A close friend joined me last summer on one of my multi-day river float trips. One of his main purposes for coming along was to learn how to be a better fly caster; he wanted me to help him accomplish that goal. What a sterling opportunity! What great potential for fun! What a terrific change to end a friendship.

Clearly, I would have to make him aware, through preparation and feedback, of the many points of performance to which he was currently blind – things that, from his perspective and experience, he did not know and therefore could not see, including how to initiate a casting motion so that the rod does the work (not the caster), where your hands need to be in relation to your body during the casting process, how to watch the line during the back cast, and so on.

Based on what I’ve learned about how to deliver and apply feedback, we decided to establish some ground rules about my role, his role, and how we would go about this task together. We manually agreed that:

  • The goal of our process was to help him become a “better” fly caster.
  • A shared commitment to that goal was essential.
  • My role was to observe, share information, comment on my observations, and provide encouragement.
  • His role was to practice, be open to new information, practice, be open to performance feedback from me and what his fly line did, and practice.

In other words, we jointly created a feedback “contract” before we ever got near the river or either one of us had to perform in our “role.”

When we first started our trip, my friend looked something like the conductor of Tchaikovsky’s 1812 Overture – arms and body in vigorous motion with much passion and swaying, accompanied by the periodic percussion of exclamations of disbelief and frustration. However, over the course of several days’ practice and “feedback” – primarily derived from his own ability to watch the process and its outcomes with newly opened eyes – he learned what to look for, how to see, and how to adjust accordingly. His motions took on new focus, efficiency, and grace. It was a great transformation, something in which we both took real pleasure and pride.

The experience confirmed for us both the importance of asking the following questions in any attempt to instruct and learn using feedback:

  1. Have you clarified, together, your respective roles in the process?
  2. Have you agreed on ground rules for giving – and receiving – feedback?
  3. Do you have an explicit feedback contract that specifies share expectations?
  4. Will the feedback come primarily from the coach, the performer’s self-observation, or both?
  5. Do you, as the coach, know how to discern the difference between adding value and adding noise to the process?

I also have found it helpful to always ask one other question, aloud, before I offer feedback or make comments: “Do you want some feedback?

Of course, the expectation (based upon the contract) is that the answer will generally be “Yes.” The fact is, however, we are only human!

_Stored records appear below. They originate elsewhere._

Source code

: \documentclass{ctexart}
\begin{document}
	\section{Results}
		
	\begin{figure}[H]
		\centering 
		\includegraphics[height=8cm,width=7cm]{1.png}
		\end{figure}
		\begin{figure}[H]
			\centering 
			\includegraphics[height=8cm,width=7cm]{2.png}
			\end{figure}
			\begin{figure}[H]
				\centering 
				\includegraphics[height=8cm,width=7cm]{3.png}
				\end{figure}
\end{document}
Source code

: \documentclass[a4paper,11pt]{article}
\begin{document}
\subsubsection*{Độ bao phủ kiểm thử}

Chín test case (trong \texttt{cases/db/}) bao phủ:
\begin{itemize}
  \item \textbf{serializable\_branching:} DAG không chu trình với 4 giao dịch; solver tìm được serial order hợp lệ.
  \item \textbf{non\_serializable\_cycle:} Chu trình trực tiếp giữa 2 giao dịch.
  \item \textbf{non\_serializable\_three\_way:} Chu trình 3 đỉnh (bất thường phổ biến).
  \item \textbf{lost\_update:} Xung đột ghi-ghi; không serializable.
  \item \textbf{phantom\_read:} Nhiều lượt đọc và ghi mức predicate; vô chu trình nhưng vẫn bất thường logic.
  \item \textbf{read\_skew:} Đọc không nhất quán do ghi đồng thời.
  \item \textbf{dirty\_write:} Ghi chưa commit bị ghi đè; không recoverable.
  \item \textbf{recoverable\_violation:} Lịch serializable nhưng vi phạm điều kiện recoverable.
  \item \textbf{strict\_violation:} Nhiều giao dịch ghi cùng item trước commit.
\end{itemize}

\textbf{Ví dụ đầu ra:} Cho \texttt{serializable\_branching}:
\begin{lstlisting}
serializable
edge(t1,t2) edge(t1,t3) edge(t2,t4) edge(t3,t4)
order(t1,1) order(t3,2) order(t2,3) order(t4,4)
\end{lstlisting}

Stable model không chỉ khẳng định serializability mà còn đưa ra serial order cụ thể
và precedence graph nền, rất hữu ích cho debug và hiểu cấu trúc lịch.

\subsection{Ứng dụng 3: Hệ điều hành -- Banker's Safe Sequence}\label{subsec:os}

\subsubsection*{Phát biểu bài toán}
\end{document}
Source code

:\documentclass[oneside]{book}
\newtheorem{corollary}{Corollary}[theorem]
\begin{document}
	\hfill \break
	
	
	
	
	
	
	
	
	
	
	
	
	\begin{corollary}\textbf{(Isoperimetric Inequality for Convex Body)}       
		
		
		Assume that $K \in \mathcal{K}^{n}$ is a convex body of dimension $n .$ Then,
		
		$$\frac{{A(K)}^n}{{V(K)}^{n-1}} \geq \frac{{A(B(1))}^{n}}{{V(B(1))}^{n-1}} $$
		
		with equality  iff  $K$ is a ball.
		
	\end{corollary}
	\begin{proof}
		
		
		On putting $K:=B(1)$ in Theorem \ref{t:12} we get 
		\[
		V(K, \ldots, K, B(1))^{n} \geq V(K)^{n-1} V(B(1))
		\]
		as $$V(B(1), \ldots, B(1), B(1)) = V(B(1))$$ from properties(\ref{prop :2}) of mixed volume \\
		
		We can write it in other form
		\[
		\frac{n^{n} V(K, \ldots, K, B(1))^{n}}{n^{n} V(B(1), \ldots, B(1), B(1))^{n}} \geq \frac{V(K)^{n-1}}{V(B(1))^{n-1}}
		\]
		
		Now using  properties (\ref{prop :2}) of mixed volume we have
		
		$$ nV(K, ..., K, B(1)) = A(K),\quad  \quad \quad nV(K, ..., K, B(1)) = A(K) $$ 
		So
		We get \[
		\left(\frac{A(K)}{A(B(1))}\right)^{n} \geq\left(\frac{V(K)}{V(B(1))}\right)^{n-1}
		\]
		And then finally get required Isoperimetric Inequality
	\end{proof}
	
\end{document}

Asking the question signals our awareness that the appropriate time for feedback may not always be in the moment. It also serves to remind the recipient that feedback is a choice they continue to make for themselves – a gift they regularly offer themselves to make the learning process infinitely more effective and rewarding.

Every opportunity includes risks; it’s up to us to manage our feedback processes to maximize the opportunity while minimizing the risk. If you apply these concepts to your feedback, you will be well on your way toward enhanced performance, improved satisfaction, and better relationships.